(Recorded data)
· · · · ·
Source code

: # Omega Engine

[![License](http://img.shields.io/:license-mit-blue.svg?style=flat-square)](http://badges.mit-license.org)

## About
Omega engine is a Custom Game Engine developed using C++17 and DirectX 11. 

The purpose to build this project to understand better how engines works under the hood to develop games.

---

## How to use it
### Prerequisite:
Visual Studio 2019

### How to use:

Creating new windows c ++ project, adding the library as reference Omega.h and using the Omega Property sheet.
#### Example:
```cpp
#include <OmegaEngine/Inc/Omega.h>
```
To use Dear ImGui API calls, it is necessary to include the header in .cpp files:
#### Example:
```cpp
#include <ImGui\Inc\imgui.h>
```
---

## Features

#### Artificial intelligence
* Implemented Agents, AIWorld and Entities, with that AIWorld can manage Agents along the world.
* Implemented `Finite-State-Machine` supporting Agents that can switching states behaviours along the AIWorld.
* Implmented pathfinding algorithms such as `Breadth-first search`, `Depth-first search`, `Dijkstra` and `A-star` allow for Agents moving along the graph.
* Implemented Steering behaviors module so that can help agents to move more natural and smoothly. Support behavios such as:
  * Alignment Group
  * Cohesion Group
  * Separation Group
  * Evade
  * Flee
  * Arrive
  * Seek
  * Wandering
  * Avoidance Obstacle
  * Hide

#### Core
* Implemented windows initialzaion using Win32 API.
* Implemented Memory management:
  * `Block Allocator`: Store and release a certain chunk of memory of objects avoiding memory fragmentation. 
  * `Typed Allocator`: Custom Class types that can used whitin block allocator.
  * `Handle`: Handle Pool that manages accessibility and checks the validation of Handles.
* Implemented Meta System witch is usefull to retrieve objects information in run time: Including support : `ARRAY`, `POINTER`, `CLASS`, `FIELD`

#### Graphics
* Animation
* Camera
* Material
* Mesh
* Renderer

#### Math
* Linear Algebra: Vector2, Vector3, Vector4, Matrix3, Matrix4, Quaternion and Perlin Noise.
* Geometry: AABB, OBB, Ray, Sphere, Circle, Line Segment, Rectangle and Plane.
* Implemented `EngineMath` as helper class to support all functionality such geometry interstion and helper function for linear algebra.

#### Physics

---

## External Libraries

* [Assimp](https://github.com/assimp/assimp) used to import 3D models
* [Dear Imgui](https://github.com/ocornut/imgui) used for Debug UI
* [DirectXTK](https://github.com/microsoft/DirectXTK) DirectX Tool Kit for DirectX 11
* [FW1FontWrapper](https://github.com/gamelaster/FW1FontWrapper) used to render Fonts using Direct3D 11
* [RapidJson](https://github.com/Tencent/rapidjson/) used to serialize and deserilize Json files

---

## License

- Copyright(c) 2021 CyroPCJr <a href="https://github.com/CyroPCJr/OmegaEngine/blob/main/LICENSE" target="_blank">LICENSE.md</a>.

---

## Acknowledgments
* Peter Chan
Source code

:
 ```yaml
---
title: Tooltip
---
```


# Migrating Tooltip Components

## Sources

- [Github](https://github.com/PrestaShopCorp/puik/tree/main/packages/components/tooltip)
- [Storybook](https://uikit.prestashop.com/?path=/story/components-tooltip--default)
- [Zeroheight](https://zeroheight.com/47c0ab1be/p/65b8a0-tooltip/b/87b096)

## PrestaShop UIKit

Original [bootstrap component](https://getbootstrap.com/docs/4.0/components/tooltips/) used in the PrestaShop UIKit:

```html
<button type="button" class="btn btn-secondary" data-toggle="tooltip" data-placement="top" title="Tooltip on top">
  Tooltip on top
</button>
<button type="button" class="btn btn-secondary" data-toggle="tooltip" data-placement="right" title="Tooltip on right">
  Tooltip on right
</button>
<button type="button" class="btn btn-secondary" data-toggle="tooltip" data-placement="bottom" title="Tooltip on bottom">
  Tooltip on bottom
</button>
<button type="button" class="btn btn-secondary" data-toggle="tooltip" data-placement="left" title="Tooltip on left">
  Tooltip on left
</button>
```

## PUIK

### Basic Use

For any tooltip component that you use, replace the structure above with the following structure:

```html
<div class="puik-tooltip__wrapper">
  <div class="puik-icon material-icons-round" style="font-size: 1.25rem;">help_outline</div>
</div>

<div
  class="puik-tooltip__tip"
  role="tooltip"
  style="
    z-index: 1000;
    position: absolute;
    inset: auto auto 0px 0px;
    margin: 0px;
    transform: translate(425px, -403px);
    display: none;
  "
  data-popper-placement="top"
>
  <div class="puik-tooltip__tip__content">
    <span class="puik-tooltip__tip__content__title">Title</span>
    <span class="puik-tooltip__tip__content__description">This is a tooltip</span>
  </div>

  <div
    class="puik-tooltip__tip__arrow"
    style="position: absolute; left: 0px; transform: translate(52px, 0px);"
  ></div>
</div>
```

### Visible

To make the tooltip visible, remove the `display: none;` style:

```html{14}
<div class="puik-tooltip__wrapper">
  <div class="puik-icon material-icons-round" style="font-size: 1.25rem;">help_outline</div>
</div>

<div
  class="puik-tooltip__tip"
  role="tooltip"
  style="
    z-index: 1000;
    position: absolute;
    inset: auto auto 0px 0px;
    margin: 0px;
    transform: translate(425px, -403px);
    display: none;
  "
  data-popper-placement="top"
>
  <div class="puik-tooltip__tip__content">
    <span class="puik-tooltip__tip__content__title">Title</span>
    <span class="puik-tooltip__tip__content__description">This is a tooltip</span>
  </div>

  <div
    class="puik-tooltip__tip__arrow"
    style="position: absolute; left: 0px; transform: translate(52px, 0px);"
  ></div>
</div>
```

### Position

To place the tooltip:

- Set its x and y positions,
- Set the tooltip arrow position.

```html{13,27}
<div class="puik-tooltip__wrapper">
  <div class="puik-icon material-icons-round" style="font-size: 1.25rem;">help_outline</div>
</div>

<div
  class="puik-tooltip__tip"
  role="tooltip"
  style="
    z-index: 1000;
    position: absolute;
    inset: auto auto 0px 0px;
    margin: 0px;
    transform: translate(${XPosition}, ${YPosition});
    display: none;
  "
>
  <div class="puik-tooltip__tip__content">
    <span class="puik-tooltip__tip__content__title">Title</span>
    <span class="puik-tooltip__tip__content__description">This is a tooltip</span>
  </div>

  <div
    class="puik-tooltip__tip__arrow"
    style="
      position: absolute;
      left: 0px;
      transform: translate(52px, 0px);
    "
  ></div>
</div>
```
· · · · ·
**What is needed**
Give all the records again. Match them exactly.

**Output of the exercise**
Source code

: # Omega Engine

[![License](http://img.shields.io/:license-mit-blue.svg?style=flat-square)](http://badges.mit-license.org)

## About
Omega engine is a Custom Game Engine developed using C++17 and DirectX 11. 

The purpose to build this project to understand better how engines works under the hood to develop games.

---

## How to use it
### Prerequisite:
Visual Studio 2019

### How to use:

Creating new windows c ++ project, adding the library as reference Omega.h and using the Omega Property sheet.
#### Example:
```cpp
#include <OmegaEngine/Inc/Omega.h>
```
To use Dear ImGui API calls, it is necessary to include the header in .cpp files:
#### Example:
```cpp
#include <ImGui\Inc\imgui.h>
```
---

## Features

#### Artificial intelligence
* Implemented Agents, AIWorld and Entities, with that AIWorld can manage Agents along the world.
* Implemented `Finite-State-Machine` supporting Agents that can switching states behaviours along the AIWorld.
* Implmented pathfinding algorithms such as `Breadth-first search`, `Depth-first search`, `Dijkstra` and `A-star` allow for Agents moving along the graph.
* Implemented Steering behaviors module so that can help agents to move more natural and smoothly. Support behavios such as:
  * Alignment Group
  * Cohesion Group
  * Separation Group
  * Evade
  * Flee
  * Arrive
  * Seek
  * Wandering
  * Avoidance Obstacle
  * Hide

#### Core
* Implemented windows initialzaion using Win32 API.
* Implemented Memory management:
  * `Block Allocator`: Store and release a certain chunk of memory of objects avoiding memory fragmentation. 
  * `Typed Allocator`: Custom Class types that can used whitin block allocator.
  * `Handle`: Handle Pool that manages accessibility and checks the validation of Handles.
* Implemented Meta System witch is usefull to retrieve objects information in run time: Including support : `ARRAY`, `POINTER`, `CLASS`, `FIELD`

#### Graphics
* Animation
* Camera
* Material
* Mesh
* Renderer

#### Math
* Linear Algebra: Vector2, Vector3, Vector4, Matrix3, Matrix4, Quaternion and Perlin Noise.
* Geometry: AABB, OBB, Ray, Sphere, Circle, Line Segment, Rectangle and Plane.
* Implemented `EngineMath` as helper class to support all functionality such geometry interstion and helper function for linear algebra.

#### Physics

---

## External Libraries

* [Assimp](https://github.com/assimp/assimp) used to import 3D models
* [Dear Imgui](https://github.com/ocornut/imgui) used for Debug UI
* [DirectXTK](https://github.com/microsoft/DirectXTK) DirectX Tool Kit for DirectX 11
* [FW1FontWrapper](https://github.com/gamelaster/FW1FontWrapper) used to render Fonts using Direct3D 11
* [RapidJson](https://github.com/Tencent/rapidjson/) used to serialize and deserilize Json files

---

## License

- Copyright(c) 2021 CyroPCJr <a href="https://github.com/CyroPCJr/OmegaEngine/blob/main/LICENSE" target="_blank">LICENSE.md</a>.

---

## Acknowledgments
* Peter Chan
Source code

:
 ```yaml
---
title: Tooltip
---
```


# Migrating Tooltip Components

## Sources

- [Github](https://github.com/PrestaShopCorp/puik/tree/main/packages/components/tooltip)
- [Storybook](https://uikit.prestashop.com/?path=/story/components-tooltip--default)
- [Zeroheight](https://zeroheight.com/47c0ab1be/p/65b8a0-tooltip/b/87b096)

## PrestaShop UIKit

Original [bootstrap component](https://getbootstrap.com/docs/4.0/components/tooltips/) used in the PrestaShop UIKit:

```html
<button type="button" class="btn btn-secondary" data-toggle="tooltip" data-placement="top" title="Tooltip on top">
  Tooltip on top
</button>
<button type="button" class="btn btn-secondary" data-toggle="tooltip" data-placement="right" title="Tooltip on right">
  Tooltip on right
</button>
<button type="button" class="btn btn-secondary" data-toggle="tooltip" data-placement="bottom" title="Tooltip on bottom">
  Tooltip on bottom
</button>
<button type="button" class="btn btn-secondary" data-toggle="tooltip" data-placement="left" title="Tooltip on left">
  Tooltip on left
</button>
```

## PUIK

### Basic Use

For any tooltip component that you use, replace the structure above with the following structure:

```html
<div class="puik-tooltip__wrapper">
  <div class="puik-icon material-icons-round" style="font-size: 1.25rem;">help_outline</div>
</div>

<div
  class="puik-tooltip__tip"
  role="tooltip"
  style="
    z-index: 1000;
    position: absolute;
    inset: auto auto 0px 0px;
    margin: 0px;
    transform: translate(425px, -403px);
    display: none;
  "
  data-popper-placement="top"
>
  <div class="puik-tooltip__tip__content">
    <span class="puik-tooltip__tip__content__title">Title</span>
    <span class="puik-tooltip__tip__content__description">This is a tooltip</span>
  </div>

  <div
    class="puik-tooltip__tip__arrow"
    style="position: absolute; left: 0px; transform: translate(52px, 0px);"
  ></div>
</div>
```

### Visible

To make the tooltip visible, remove the `display: none;` style:

```html{14}
<div class="puik-tooltip__wrapper">
  <div class="puik-icon material-icons-round" style="font-size: 1.25rem;">help_outline</div>
</div>

<div
  class="puik-tooltip__tip"
  role="tooltip"
  style="
    z-index: 1000;
    position: absolute;
    inset: auto auto 0px 0px;
    margin: 0px;
    transform: translate(425px, -403px);
    display: none;
  "
  data-popper-placement="top"
>
  <div class="puik-tooltip__tip__content">
    <span class="puik-tooltip__tip__content__title">Title</span>
    <span class="puik-tooltip__tip__content__description">This is a tooltip</span>
  </div>

  <div
    class="puik-tooltip__tip__arrow"
    style="position: absolute; left: 0px; transform: translate(52px, 0px);"
  ></div>
</div>
```

### Position

To place the tooltip:

- Set its x and y positions,
- Set the tooltip arrow position.

```html{13,27}
<div class="puik-tooltip__wrapper">
  <div class="puik-icon material-icons-round" style="font-size: 1.25rem;">help_outline</div>
</div>

<div
  class="puik-tooltip__tip"
  role="tooltip"
  style="
    z-index: 1000;
    position: absolute;
    inset: auto auto 0px 0px;
    margin: 0px;
    transform: translate(${XPosition}, ${YPosition});
    display: none;
  "
>
  <div class="puik-tooltip__tip__content">
    <span class="puik-tooltip__tip__content__title">Title</span>
    <span class="puik-tooltip__tip__content__description">This is a tooltip</span>
  </div>

  <div
    class="puik-tooltip__tip__arrow"
    style="
      position: absolute;
      left: 0px;
      transform: translate(52px, 0px);
    "
  ></div>
</div>
```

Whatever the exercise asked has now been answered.